Please write out, exactly as they appear, the line containing "发表于 2022-1-4 19:51" and every line after it to the end of the records, and nothing more.

*** Exercise materials ***

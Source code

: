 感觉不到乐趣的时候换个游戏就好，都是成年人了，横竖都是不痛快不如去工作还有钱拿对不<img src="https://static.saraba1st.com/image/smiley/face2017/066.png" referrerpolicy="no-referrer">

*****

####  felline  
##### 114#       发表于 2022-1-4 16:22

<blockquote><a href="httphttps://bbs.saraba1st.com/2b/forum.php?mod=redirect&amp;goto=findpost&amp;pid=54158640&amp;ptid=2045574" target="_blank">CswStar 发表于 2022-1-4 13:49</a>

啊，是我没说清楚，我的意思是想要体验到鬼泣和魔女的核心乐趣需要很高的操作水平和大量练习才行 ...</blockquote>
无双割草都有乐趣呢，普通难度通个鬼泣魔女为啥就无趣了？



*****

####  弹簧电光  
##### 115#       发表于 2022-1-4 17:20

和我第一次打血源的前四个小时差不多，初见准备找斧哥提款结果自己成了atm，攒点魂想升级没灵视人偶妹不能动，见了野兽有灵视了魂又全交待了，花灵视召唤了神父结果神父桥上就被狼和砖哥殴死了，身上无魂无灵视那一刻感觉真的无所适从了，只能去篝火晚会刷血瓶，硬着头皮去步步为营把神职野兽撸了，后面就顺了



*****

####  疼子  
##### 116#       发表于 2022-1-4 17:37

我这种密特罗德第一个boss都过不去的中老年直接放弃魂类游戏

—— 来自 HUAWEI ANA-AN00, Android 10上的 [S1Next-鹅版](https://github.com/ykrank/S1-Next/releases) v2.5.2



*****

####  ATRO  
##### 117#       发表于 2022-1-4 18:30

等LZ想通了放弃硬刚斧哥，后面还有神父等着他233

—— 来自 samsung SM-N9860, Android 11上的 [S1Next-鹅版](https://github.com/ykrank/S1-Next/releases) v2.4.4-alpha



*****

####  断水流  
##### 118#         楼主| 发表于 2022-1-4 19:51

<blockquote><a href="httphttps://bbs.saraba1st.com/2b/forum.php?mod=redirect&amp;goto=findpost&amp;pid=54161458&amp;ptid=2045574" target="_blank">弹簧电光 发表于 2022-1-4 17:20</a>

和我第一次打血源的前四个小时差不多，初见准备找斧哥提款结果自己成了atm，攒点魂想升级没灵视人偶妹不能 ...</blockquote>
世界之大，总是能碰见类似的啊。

*** End of Exercise materials ***

_Task output_:
##### 118#         楼主| 发表于 2022-1-4 19:51

<blockquote><a href="httphttps://bbs.saraba1st.com/2b/forum.php?mod=redirect&amp;goto=findpost&amp;pid=54161458&amp;ptid=2045574" target="_blank">弹簧电光 发表于 2022-1-4 17:20</a>

和我第一次打血源的前四个小时差不多，初见准备找斧哥提款结果自己成了atm，攒点魂想升级没灵视人偶妹不能 ...</blockquote>
世界之大，总是能碰见类似的啊。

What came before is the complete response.